* **Try it**
Please set down each record exactly as it appears, but leave out any pictures.

[Opening Excerpted records section]

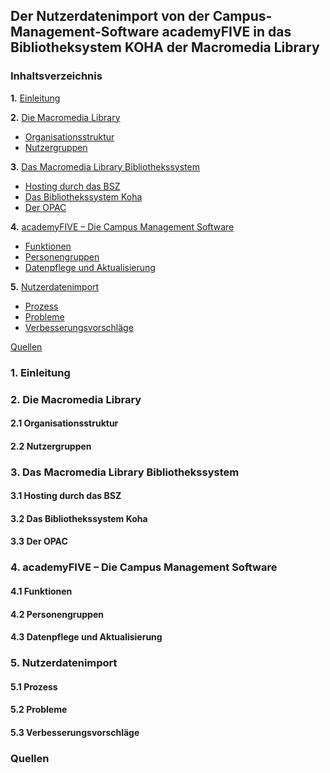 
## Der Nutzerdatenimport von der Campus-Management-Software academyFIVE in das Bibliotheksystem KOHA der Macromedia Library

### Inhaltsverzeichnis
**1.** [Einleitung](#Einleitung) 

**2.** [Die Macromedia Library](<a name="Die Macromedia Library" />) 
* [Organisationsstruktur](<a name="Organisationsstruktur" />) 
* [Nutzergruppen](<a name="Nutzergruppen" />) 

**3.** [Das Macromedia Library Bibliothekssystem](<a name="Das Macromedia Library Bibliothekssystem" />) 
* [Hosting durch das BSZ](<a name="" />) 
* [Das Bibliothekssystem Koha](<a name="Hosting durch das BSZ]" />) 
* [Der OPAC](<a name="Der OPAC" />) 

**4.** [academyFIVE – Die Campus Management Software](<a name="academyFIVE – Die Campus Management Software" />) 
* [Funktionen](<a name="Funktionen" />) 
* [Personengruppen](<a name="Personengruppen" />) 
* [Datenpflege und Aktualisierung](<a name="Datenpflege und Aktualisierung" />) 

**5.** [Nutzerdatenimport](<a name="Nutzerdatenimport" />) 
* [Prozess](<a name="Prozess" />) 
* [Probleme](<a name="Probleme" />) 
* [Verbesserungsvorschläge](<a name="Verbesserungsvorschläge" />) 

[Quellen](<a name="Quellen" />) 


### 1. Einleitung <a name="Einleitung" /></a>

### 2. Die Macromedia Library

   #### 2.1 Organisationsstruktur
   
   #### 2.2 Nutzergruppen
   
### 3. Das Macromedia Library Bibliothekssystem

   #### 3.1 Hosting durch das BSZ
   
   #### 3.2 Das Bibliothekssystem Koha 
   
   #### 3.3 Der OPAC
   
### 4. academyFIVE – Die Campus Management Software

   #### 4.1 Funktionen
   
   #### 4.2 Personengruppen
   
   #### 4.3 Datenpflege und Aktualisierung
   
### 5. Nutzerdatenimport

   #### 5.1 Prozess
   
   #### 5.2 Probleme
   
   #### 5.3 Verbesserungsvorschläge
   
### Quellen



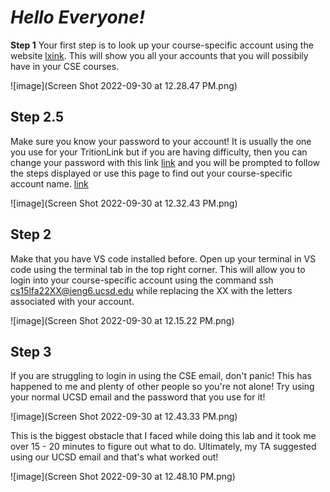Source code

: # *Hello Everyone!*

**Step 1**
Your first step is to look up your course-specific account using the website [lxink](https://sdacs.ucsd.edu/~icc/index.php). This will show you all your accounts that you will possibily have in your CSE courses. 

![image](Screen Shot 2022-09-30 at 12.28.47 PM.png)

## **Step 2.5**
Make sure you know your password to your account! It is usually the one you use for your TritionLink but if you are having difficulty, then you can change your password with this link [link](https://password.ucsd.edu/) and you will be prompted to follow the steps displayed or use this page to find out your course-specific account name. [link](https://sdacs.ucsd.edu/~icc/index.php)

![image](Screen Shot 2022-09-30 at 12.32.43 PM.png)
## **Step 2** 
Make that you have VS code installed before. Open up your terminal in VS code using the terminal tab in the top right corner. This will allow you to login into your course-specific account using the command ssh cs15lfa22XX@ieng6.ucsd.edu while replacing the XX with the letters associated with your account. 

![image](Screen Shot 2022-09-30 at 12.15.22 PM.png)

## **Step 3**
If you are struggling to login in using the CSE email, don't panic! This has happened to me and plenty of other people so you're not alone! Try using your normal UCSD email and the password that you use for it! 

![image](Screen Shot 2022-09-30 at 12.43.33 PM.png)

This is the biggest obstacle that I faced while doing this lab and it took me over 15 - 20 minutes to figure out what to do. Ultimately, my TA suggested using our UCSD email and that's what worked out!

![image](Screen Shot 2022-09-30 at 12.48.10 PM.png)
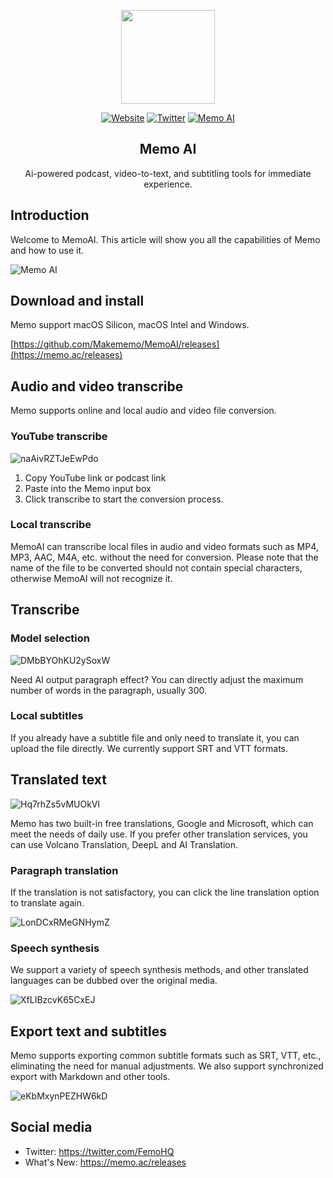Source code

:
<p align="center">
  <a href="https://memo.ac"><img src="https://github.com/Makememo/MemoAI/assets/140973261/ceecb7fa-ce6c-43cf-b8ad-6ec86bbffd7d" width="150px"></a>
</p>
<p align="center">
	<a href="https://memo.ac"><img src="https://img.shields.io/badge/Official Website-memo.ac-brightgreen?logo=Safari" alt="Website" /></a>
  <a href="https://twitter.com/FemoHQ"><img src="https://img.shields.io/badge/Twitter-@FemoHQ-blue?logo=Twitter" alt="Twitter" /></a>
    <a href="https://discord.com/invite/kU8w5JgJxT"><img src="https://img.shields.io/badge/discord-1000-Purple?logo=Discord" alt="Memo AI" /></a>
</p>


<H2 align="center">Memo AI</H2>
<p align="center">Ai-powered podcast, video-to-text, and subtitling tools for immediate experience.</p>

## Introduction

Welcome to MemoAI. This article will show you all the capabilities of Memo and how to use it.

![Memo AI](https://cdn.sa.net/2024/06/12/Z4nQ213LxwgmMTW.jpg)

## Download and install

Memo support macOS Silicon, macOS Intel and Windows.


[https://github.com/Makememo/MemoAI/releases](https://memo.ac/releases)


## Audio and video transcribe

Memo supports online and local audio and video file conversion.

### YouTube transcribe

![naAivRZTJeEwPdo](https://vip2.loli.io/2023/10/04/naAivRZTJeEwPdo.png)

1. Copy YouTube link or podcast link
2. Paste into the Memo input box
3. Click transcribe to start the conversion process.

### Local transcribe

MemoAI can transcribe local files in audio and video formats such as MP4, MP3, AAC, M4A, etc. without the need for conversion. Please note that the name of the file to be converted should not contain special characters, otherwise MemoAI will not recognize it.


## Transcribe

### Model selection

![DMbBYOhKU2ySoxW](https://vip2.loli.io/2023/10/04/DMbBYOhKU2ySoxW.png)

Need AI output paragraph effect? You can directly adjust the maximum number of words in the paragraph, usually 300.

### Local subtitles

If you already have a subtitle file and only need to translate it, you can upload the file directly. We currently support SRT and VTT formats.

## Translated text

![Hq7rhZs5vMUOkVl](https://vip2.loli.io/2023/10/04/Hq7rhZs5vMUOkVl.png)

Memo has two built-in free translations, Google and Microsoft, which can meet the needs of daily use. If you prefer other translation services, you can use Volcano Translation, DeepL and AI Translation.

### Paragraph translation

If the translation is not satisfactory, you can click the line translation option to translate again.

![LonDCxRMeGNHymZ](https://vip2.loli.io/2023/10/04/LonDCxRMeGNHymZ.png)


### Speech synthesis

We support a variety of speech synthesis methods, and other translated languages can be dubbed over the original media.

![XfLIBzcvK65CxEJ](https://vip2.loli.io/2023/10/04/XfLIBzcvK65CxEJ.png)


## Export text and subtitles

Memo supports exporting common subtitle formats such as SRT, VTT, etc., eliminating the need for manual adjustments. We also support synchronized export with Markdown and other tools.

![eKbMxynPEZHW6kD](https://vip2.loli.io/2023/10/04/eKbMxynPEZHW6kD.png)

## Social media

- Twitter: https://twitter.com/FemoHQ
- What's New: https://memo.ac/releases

[Closing Excerpted records section]

* **Result of the exercise**
## Der Nutzerdatenimport von der Campus-Management-Software academyFIVE in das Bibliotheksystem KOHA der Macromedia Library

### Inhaltsverzeichnis
**1.** [Einleitung](#Einleitung) 

**2.** [Die Macromedia Library](<a name="Die Macromedia Library" />) 
* [Organisationsstruktur](<a name="Organisationsstruktur" />) 
* [Nutzergruppen](<a name="Nutzergruppen" />) 

**3.** [Das Macromedia Library Bibliothekssystem](<a name="Das Macromedia Library Bibliothekssystem" />) 
* [Hosting durch das BSZ](<a name="" />) 
* [Das Bibliothekssystem Koha](<a name="Hosting durch das BSZ]" />) 
* [Der OPAC](<a name="Der OPAC" />) 

**4.** [academyFIVE – Die Campus Management Software](<a name="academyFIVE – Die Campus Management Software" />) 
* [Funktionen](<a name="Funktionen" />) 
* [Personengruppen](<a name="Personengruppen" />) 
* [Datenpflege und Aktualisierung](<a name="Datenpflege und Aktualisierung" />) 

**5.** [Nutzerdatenimport](<a name="Nutzerdatenimport" />) 
* [Prozess](<a name="Prozess" />) 
* [Probleme](<a name="Probleme" />) 
* [Verbesserungsvorschläge](<a name="Verbesserungsvorschläge" />) 

[Quellen](<a name="Quellen" />) 


### 1. Einleitung <a name="Einleitung" /></a>

### 2. Die Macromedia Library

   #### 2.1 Organisationsstruktur
   
   #### 2.2 Nutzergruppen
   
### 3. Das Macromedia Library Bibliothekssystem

   #### 3.1 Hosting durch das BSZ
   
   #### 3.2 Das Bibliothekssystem Koha 
   
   #### 3.3 Der OPAC
   
### 4. academyFIVE – Die Campus Management Software

   #### 4.1 Funktionen
   
   #### 4.2 Personengruppen
   
   #### 4.3 Datenpflege und Aktualisierung
   
### 5. Nutzerdatenimport

   #### 5.1 Prozess
   
   #### 5.2 Probleme
   
   #### 5.3 Verbesserungsvorschläge
   
### Quellen



Source code

: # *Hello Everyone!*

**Step 1**
Your first step is to look up your course-specific account using the website [lxink](https://sdacs.ucsd.edu/~icc/index.php). This will show you all your accounts that you will possibily have in your CSE courses. 

![image](Screen Shot 2022-09-30 at 12.28.47 PM.png)

## **Step 2.5**
Make sure you know your password to your account! It is usually the one you use for your TritionLink but if you are having difficulty, then you can change your password with this link [link](https://password.ucsd.edu/) and you will be prompted to follow the steps displayed or use this page to find out your course-specific account name. [link](https://sdacs.ucsd.edu/~icc/index.php)

![image](Screen Shot 2022-09-30 at 12.32.43 PM.png)
## **Step 2** 
Make that you have VS code installed before. Open up your terminal in VS code using the terminal tab in the top right corner. This will allow you to login into your course-specific account using the command ssh cs15lfa22XX@ieng6.ucsd.edu while replacing the XX with the letters associated with your account. 

![image](Screen Shot 2022-09-30 at 12.15.22 PM.png)

## **Step 3**
If you are struggling to login in using the CSE email, don't panic! This has happened to me and plenty of other people so you're not alone! Try using your normal UCSD email and the password that you use for it! 

![image](Screen Shot 2022-09-30 at 12.43.33 PM.png)

This is the biggest obstacle that I faced while doing this lab and it took me over 15 - 20 minutes to figure out what to do. Ultimately, my TA suggested using our UCSD email and that's what worked out!

![image](Screen Shot 2022-09-30 at 12.48.10 PM.png)
Source code

:
<p align="center">
  <a href="https://memo.ac"><img src="https://github.com/Makememo/MemoAI/assets/140973261/ceecb7fa-ce6c-43cf-b8ad-6ec86bbffd7d" width="150px"></a>
</p>
<p align="center">
	<a href="https://memo.ac"><img src="https://img.shields.io/badge/Official Website-memo.ac-brightgreen?logo=Safari" alt="Website" /></a>
  <a href="https://twitter.com/FemoHQ"><img src="https://img.shields.io/badge/Twitter-@FemoHQ-blue?logo=Twitter" alt="Twitter" /></a>
    <a href="https://discord.com/invite/kU8w5JgJxT"><img src="https://img.shields.io/badge/discord-1000-Purple?logo=Discord" alt="Memo AI" /></a>
</p>


<H2 align="center">Memo AI</H2>
<p align="center">Ai-powered podcast, video-to-text, and subtitling tools for immediate experience.</p>

## Introduction

Welcome to MemoAI. This article will show you all the capabilities of Memo and how to use it.

![Memo AI](https://cdn.sa.net/2024/06/12/Z4nQ213LxwgmMTW.jpg)

## Download and install

Memo support macOS Silicon, macOS Intel and Windows.


[https://github.com/Makememo/MemoAI/releases](https://memo.ac/releases)


## Audio and video transcribe

Memo supports online and local audio and video file conversion.

### YouTube transcribe

![naAivRZTJeEwPdo](https://vip2.loli.io/2023/10/04/naAivRZTJeEwPdo.png)

1. Copy YouTube link or podcast link
2. Paste into the Memo input box
3. Click transcribe to start the conversion process.

### Local transcribe

MemoAI can transcribe local files in audio and video formats such as MP4, MP3, AAC, M4A, etc. without the need for conversion. Please note that the name of the file to be converted should not contain special characters, otherwise MemoAI will not recognize it.


## Transcribe

### Model selection

![DMbBYOhKU2ySoxW](https://vip2.loli.io/2023/10/04/DMbBYOhKU2ySoxW.png)

Need AI output paragraph effect? You can directly adjust the maximum number of words in the paragraph, usually 300.

### Local subtitles

If you already have a subtitle file and only need to translate it, you can upload the file directly. We currently support SRT and VTT formats.

## Translated text

![Hq7rhZs5vMUOkVl](https://vip2.loli.io/2023/10/04/Hq7rhZs5vMUOkVl.png)

Memo has two built-in free translations, Google and Microsoft, which can meet the needs of daily use. If you prefer other translation services, you can use Volcano Translation, DeepL and AI Translation.

### Paragraph translation

If the translation is not satisfactory, you can click the line translation option to translate again.

![LonDCxRMeGNHymZ](https://vip2.loli.io/2023/10/04/LonDCxRMeGNHymZ.png)


### Speech synthesis

We support a variety of speech synthesis methods, and other translated languages can be dubbed over the original media.

![XfLIBzcvK65CxEJ](https://vip2.loli.io/2023/10/04/XfLIBzcvK65CxEJ.png)


## Export text and subtitles

Memo supports exporting common subtitle formats such as SRT, VTT, etc., eliminating the need for manual adjustments. We also support synchronized export with Markdown and other tools.

![eKbMxynPEZHW6kD](https://vip2.loli.io/2023/10/04/eKbMxynPEZHW6kD.png)

## Social media

- Twitter: https://twitter.com/FemoHQ
- What's New: https://memo.ac/releases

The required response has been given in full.